Published: 19 May 2015

Corrective osteotomy of the distal radius for malunion has always been a challenging procedure. Deformity involves length, angulation and rotation. Planning an osteotomy on plain x-rays is difficult and in-exact. Reproducing that planned osteotomy in the operating theatre is even more difficult.

Attempts to improve accuracy with the use of CT scanning and even the production of models have met with varying success. More recently however, software (Materialise N.V, Belgium) has been developed which allows the generation of virtual 3-D models of the bones of both forearms from a CT scan following a specific protocol. These models can be manipulated in a virtual environment. The contralateral model can be mirrored and superimposed on the malunion. Following a virtual osteotomy the fragment of the malunited radius can be manoeuvred into a desired post-operative position using the normal radius as a template for correction. Virtual models of a specific plate and corresponding screws can be fitted into the best position.

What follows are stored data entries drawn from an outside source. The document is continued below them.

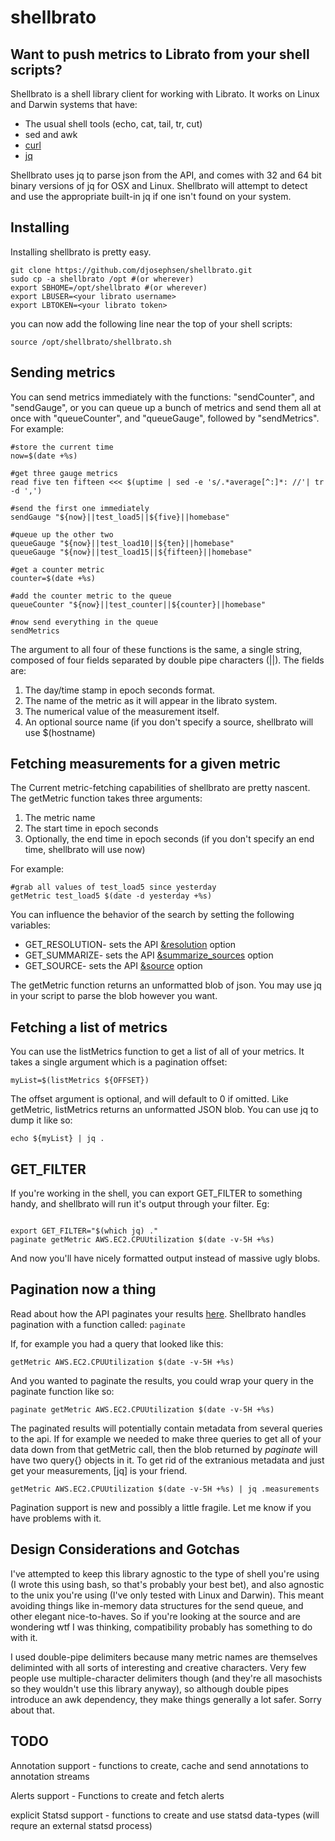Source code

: shellbrato
==========

## Want to push metrics to Librato from your shell scripts? 

Shellbrato is a shell library client for working with Librato. It works on
Linux and Darwin systems that have: 

* The usual shell tools (echo, cat, tail, tr, cut)
* sed and awk
* [curl](curl.haxx.se/)
* [jq](http://stedolan.github.io/jq/)

Shellbrato uses jq to parse json from the API, and comes with 32 and 64 bit
binary versions of jq for OSX and Linux. Shellbrato will attempt to detect and
use the appropriate built-in jq if one isn't found on your system. 

## Installing
Installing shellbrato is pretty easy. 

	git clone https://github.com/djosephsen/shellbrato.git
	sudo cp -a shellbrato /opt #(or wherever)
	export SBHOME=/opt/shellbrato #(or wherever)
	export LBUSER=<your librato username>
	export LBTOKEN=<your librato token>

you can now add the following line near the top of your shell scripts: 

	source /opt/shellbrato/shellbrato.sh

## Sending metrics

You can send metrics immediately with the functions: "sendCounter", and
"sendGauge", or you can queue up a bunch of metrics and send them all at once
with "queueCounter", and "queueGauge", followed by "sendMetrics". For example: 

	#store the current time
	now=$(date +%s)

	#get three gauge metrics
	read five ten fifteen <<< $(uptime | sed -e 's/.*average[^:]*: //'| tr -d ',')

	#send the first one immediately
	sendGauge "${now}||test_load5||${five}||homebase"

	#queue up the other two
	queueGauge "${now}||test_load10||${ten}||homebase"
	queueGauge "${now}||test_load15||${fifteen}||homebase"

	#get a counter metric
	counter=$(date +%s)

	#add the counter metric to the queue
	queueCounter "${now}||test_counter||${counter}||homebase"

	#now send everything in the queue
	sendMetrics

The argument to all four of these functions is the same, a single string,
composed of four fields separated by double pipe characters (||). The fields
are: 

1. The day/time stamp in epoch seconds format.
2. The name of the metric as it will appear in the librato system. 
3. The numerical value of the measurement itself. 
4. An optional source name (if you don't specify a source, shellbrato will use $(hostname)


## Fetching measurements for a given metric

The Current metric-fetching capabilities of shellbrato are pretty nascent. The
getMetric function takes three arguments: 

1. The metric name
2. The start time in epoch seconds
3. Optionally, the end time in epoch seconds (if you don't specify an end time, shellbrato will use now)

For example:

	#grab all values of test_load5 since yesterday
	getMetric test_load5 $(date -d yesterday +%s)

You can influence the behavior of the search by setting the following
variables: 

* GET_RESOLUTION- sets the API [&resolution](http://dev.librato.com/v1/get/metrics/:name) option
* GET_SUMMARIZE- sets the API [&summarize_sources](http://dev.librato.com/v1/get/metrics/:name) option
* GET_SOURCE- sets the API [&source](http://dev.librato.com/v1/get/metrics/:name) option


The getMetric function returns an unformatted blob of json. You may use jq in
your script to parse the blob however you want. 

## Fetching a list of metrics

You can use the listMetrics function to get a list of all of your metrics. It takes a single argument which is a pagination offset: 

	myList=$(listMetrics ${OFFSET})

The offset argument is optional, and will default to 0 if omitted. Like
getMetric, listMetrics returns an unformatted JSON blob. You can use jq to dump
it like so: 

	echo ${myList} | jq .

## GET_FILTER

If you're working in the shell, you can export GET_FILTER to something handy,
and shellbrato will run it's output through your filter. Eg:

```

export GET_FILTER="$(which jq) ."
paginate getMetric AWS.EC2.CPUUtilization $(date -v-5H +%s)

```

And now you'll have nicely formatted output instead of massive ugly blobs. 


## Pagination now a thing
Read about how the API paginates your results
[here](http://dev.librato.com/v1/pagination).  Shellbrato handles pagination
with a function called: ``` paginate ```

If, for example you had a query that looked like this: 

``` getMetric AWS.EC2.CPUUtilization $(date -v-5H +%s) ```

And you wanted to paginate the results, you could wrap your query in the
paginate function like so: 

``` paginate getMetric AWS.EC2.CPUUtilization $(date -v-5H +%s) ```

The paginated results will potentially contain metadata from several queries to
the api. If for example we needed to make three queries to get all of your data
down from that getMetric call, then the blob returned by *paginate* will have
two query{} objects in it. To get rid of the extranious metadata and just get
your measurements, [jq] is your friend.

``` getMetric AWS.EC2.CPUUtilization $(date -v-5H +%s) | jq .measurements ```

Pagination support is new and possibly a little fragile. Let me know if you
have problems with it.

## Design Considerations and Gotchas
I've attempted to keep this library agnostic to the type of shell you're using
(I wrote this using bash, so that's probably your best bet), and also agnostic
to the unix you're using (I've only tested with Linux and Darwin). This meant
avoiding things like in-memory data structures for the send queue, and other
elegant nice-to-haves. So if you're looking at the source and are wondering wtf
I was thinking, compatibility probably has something to do with it. 

I used double-pipe delimiters because many metric names are themselves
deliminted with all sorts of interesting and creative characters. Very few
people use multiple-character delimiters though (and they're all masochists so
they wouldn't use this library anyway), so although double pipes introduce an
awk dependency, they make things generally a lot safer. Sorry about that. 

## TODO

Annotation support - functions to create, cache and send annotations to annotation streams

Alerts support - Functions to create and fetch alerts

explicit Statsd support - functions to create and use statsd data-types (will
requre an external statsd process)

Reverse engineering this virtual plan allows a series of patient specific guides to be designed and produced using additive manufacturing technology. All the screw holes can be drilled first followed by the osteotomy. The soft tissues are released as necessary and the plate applied.

In comparison to experiences with similar cases done conventionally, the observed accuracy of the surgery is quite astounding. The correction is achieved to within millimetre tolerance. Operative time is reduced. The real strength of this approach is its versatility. The surgeon can sit down with an engineer over the internet and actively participate in the planning of each surgery. In simple corrections this can be straightforward, however more significant corrections require careful assessment and a flexible approach.

The technology will be presented from a surgeon's perspective and three cases used to highlight the versatility of the approach.

Figure 1

Authors’ Affiliations

(1)
Hunter Hand and Upper Limb Surgery

Copyright

© Kemp; licensee BioMed Central Ltd. 2015

This article is published under license to BioMed Central Ltd. This is an Open Access article distributed under the terms of the Creative Commons Attribution License (http://creativecommons.org/licenses/by/4.0), which permits unrestricted use, distribution, and reproduction in any medium, provided the original work is properly cited. The Creative Commons Public Domain Dedication waiver (http://creativecommons.org/publicdomain/zero/1.0/) applies to the data made available in this article, unless otherwise stated.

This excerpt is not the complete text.